The hype of microservices is real. According to a survey of 1502 software engineers, systems, and technical architects, 61% said that their organization has been using microservices for the past year. But what exactly makes microservices ideal for developing applications? Of course, it offers the flexibility of developing individual services simultaneously that reduces the turnaround time of application deployment and delivery. But the road to such an ideal SDLC is filled with challenges. Trendyol, a Turkey-based e-commerce company, struggled to implement a microservices architectural style for years. Their experienced developers recount how issues like data ownership, communication patterns, improper project planning, and monitoring led to an implementation failure.
There are countless examples of failed microservices implementation – not because the developers did not understand the concept and its functionality, but because its implementation was unsound. Microservices design principles allow developers to make critical design decisions about their architecture, the frameworks, and the tools they can utilize to navigate the vast technology landscape. Let’s look at a few of the technical and business benefits that microservices offer as their features.
Service distribution based business capability
In monolithic architecture, the technical boundaries decide the overall architecture. However, this is not true in the case of microservices architecture. Microservices discourage such models. Business functionalities should be the deciding judge of your overall architecture. Teams are formed based on individual expertise in a particular business function in a microservices architecture.
For example, an application built on microservices architecture can have its login page designed by a group of developers, whereas the payment page service of the same application is built by a different group of specialized developers.
Decentralized data management
Microservices embrace the concept of decentralized data management.

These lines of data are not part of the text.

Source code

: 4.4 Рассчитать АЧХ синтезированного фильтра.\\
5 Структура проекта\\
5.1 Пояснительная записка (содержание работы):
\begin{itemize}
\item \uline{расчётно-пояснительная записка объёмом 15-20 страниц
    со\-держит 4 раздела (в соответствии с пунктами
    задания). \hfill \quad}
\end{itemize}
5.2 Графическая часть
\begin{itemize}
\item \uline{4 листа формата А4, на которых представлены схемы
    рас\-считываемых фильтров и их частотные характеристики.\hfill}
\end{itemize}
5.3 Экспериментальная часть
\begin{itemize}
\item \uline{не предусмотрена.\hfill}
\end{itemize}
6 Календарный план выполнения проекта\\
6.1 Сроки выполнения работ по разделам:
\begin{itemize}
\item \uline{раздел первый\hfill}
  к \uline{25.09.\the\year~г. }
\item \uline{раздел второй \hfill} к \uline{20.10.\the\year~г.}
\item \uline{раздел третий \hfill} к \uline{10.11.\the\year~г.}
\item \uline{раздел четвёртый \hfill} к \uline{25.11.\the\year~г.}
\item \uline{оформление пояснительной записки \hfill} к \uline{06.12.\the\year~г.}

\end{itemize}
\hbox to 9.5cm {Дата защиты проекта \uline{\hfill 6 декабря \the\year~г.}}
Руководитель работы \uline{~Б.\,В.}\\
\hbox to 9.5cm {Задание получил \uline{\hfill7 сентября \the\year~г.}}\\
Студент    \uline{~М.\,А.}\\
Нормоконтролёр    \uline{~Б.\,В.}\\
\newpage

Unlike monolithic architecture, there won’t be a single database for the whole application. Instead, every service owns the data specific to that business service. Implementing this isolates the impact due to schema changes. This approach is known as Polyglot Persistence. Decentralizing data across microservices makes it easier to manage updates.
Build it, Run it
Microservices embrace the DevOps concept. That means microservices rely on the team that develops a certain service to operate and maintain the code in production. This is completely different from how traditional IT infrastructure used to work. Earlier developers were only concerned about developing a certain feature and committing their code to the central repository. The responsibility of deployment and making updates were those of other teams. This introduces a second layer of the process that makes deploying changes slower.

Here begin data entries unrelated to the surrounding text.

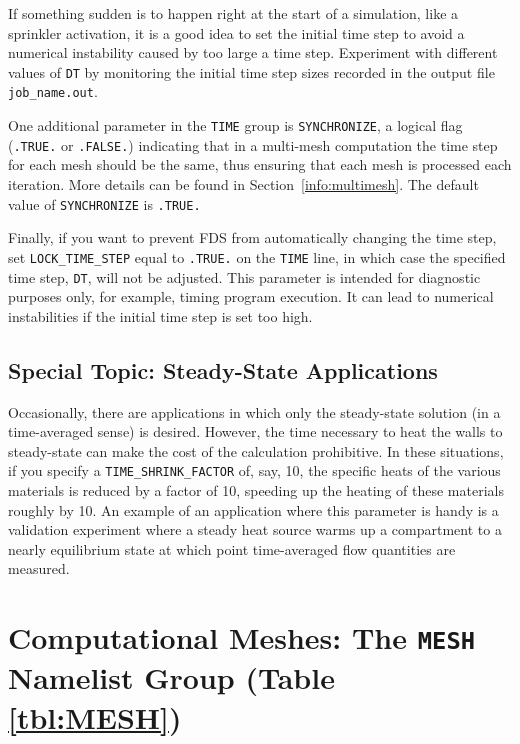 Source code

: \documentclass[11pt]{book}
\newcommand{\ct}{\tt\small}
\begin{document}
\begin{warning}
If something sudden is to happen right at the start of a simulation,
like a sprinkler activation, it is a good idea to set the initial time step
to avoid a numerical instability caused by too large a time step.
Experiment with different values of {\ct DT} by monitoring the initial time step sizes
recorded in the output file {\ct job\_name.out}.
\end{warning}

\noindent
One additional parameter in the {\ct TIME} group is {\ct SYNCHRONIZE}, a
logical flag ({\ct .TRUE.} or {\ct .FALSE.}) indicating that in a
multi-mesh computation the time step for each mesh should be the same, thus
ensuring that each mesh is processed each iteration. More details can
be found in Section~\ref{info:multimesh}. The default value of {\ct SYNCHRONIZE} is {\ct .TRUE.}

Finally, if you want to prevent FDS from automatically changing the time step, set {\ct LOCK\_TIME\_STEP} equal to {\ct .TRUE.}
on the {\ct TIME} line, in which case the specified
time step, {\ct DT}, will not be adjusted.
This parameter is intended for diagnostic purposes only, for example, timing program execution. It can lead to
numerical instabilities if the initial time step is set too high.



\subsection{Special Topic: Steady-State Applications}
\label{info:steady_state}

Occasionally, there are applications in which only the steady-state solution (in a time-averaged sense) is desired. However, the time necessary to
heat the walls to steady-state can make the cost of the calculation prohibitive. In these situations, if you specify a
{\ct TIME\_SHRINK\_FACTOR} of, say, 10, the specific heats of the various materials is reduced by a factor of 10, speeding up the heating
of these materials roughly by 10. An example of an application where this parameter is handy is a validation experiment where a steady heat source
warms up a compartment to a nearly equilibrium state at which point time-averaged flow quantities are measured.



\newpage

\section{Computational Meshes: The \texorpdfstring{{\tt MESH}}{MESH} Namelist Group (Table \ref{tbl:MESH})}
\label{info:MESH}
\end{document}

Following the DevOps principle eliminates the extra process layer by shouldering the responsibility of deployment and running a service on the team developing it.
Polyglot
One of the major reasons to use microservices for application development is their flexibility in terms of the use of technology. In microservices, each service has its own ecosystem. The communication between other services happens through standard channels. It has nothing to do with the technological stack of each service. Depending on the situation at hand, Polyglot allows developers to choose many technological stacks or database solutions they deem fit to deal with the problem at hand.
Black box
Every microservice is defined as a black box in itself. The exact details of their complexity stay hidden from the other services. The only mode of communication between them is via well-defined APIs. This mitigates the possibility of dependency sharing or proliferation of dependencies between microservices.
Conclusion
Building an application in today’s era demands a lot of precalculations and consideration to account. Flexibility, scalability, maintenance, and support are as crucial as developing an application with world-class features. Using microservices, developers can sigh in peace as its advanced features take care of the complexity related to app development. Let me know if I missed any of the important features!